秋田県唯一の世界自然遺産「白神山地」の町・藤里町。最大の見所は手つかずの大自然

藤里町(ふじさとまち)は、秋田県北部、北側を青森県に接し、面積は約2万8,200㏊(ヘクタール・以降㏊表記/282平方キロメートル)で、約90%が森に覆われている自然豊かな町です。そのうちの約4,344㏊が世界自然遺産「白神(しらかみ)山地」で、町全体が広い意味での白神山地エリアに含まれています。

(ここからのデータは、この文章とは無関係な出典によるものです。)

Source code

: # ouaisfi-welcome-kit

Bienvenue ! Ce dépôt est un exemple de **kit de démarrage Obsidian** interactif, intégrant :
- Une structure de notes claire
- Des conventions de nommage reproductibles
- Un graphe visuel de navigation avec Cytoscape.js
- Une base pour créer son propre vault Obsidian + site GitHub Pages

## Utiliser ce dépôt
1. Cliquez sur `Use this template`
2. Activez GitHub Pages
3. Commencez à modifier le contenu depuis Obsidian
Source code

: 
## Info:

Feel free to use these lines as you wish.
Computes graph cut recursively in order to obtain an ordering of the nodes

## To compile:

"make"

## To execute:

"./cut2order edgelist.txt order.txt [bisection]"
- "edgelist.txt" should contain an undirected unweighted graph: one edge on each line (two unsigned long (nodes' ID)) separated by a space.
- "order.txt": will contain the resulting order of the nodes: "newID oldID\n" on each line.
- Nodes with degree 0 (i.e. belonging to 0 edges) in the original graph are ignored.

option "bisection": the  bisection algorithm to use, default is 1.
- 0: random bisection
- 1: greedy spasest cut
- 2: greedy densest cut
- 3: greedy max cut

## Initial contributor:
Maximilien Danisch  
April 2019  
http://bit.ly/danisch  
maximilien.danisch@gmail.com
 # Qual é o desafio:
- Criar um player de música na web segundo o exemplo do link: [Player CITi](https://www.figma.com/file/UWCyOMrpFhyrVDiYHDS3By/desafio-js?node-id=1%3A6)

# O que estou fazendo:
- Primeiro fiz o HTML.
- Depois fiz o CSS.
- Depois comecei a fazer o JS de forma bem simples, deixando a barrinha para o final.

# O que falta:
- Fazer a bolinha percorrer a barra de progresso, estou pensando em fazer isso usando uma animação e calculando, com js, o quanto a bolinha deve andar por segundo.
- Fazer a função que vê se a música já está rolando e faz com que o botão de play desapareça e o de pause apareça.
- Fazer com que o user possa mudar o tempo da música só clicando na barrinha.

「白神山地」が生活の一部。「白神山地」を愛し、守っている藤里の人々

白神山地
白神山地の世界自然遺産登録箇所(秋田県部分) ©東北森林管理局

藤里町の標高は一番低い矢坂地区で110mあまり、最高地点は藤里駒ヶ岳(ふじさとこまがだけ)で標高1,158mです。標高1,000m以上の高山が連なる青森県境地域は藤里駒ヶ岳を除いてほとんどが世界遺産「白神山地」に登録されていて、その核心地域(コアゾーン)2,466㏊(秋田県側)は、入山が禁止され厳重に保護・管理されています。(青森県側の核心地域は入林許可申請し許可された人のみ入山可)。核心地域の周辺には世界自然遺産に含まれる1,878㏊の緩衝地域(バッファゾーン)があり、入山可能で核心地域を守る役割をしています。

藤里町は、旧藤琴村(ふじことむら)と旧粕毛村(かすげむら)が合併してできた町で、人口は約2,400人(2025年8月秋田県統計)となっています。


江戸時代には久保田藩の繁栄に寄与し、昭和30年代まで採掘された「太良鉱山」

藤里エリアは、秋田県でも最も森が深く、大半が山岳地帯のため、歴史に登場することはほとんどないのですが、唯一「太良鉱山(だいらこうざん)」は、良質な鉛や亜鉛を産出する鉱山として、江戸時代半ば以降脚光を浴びる存在でした。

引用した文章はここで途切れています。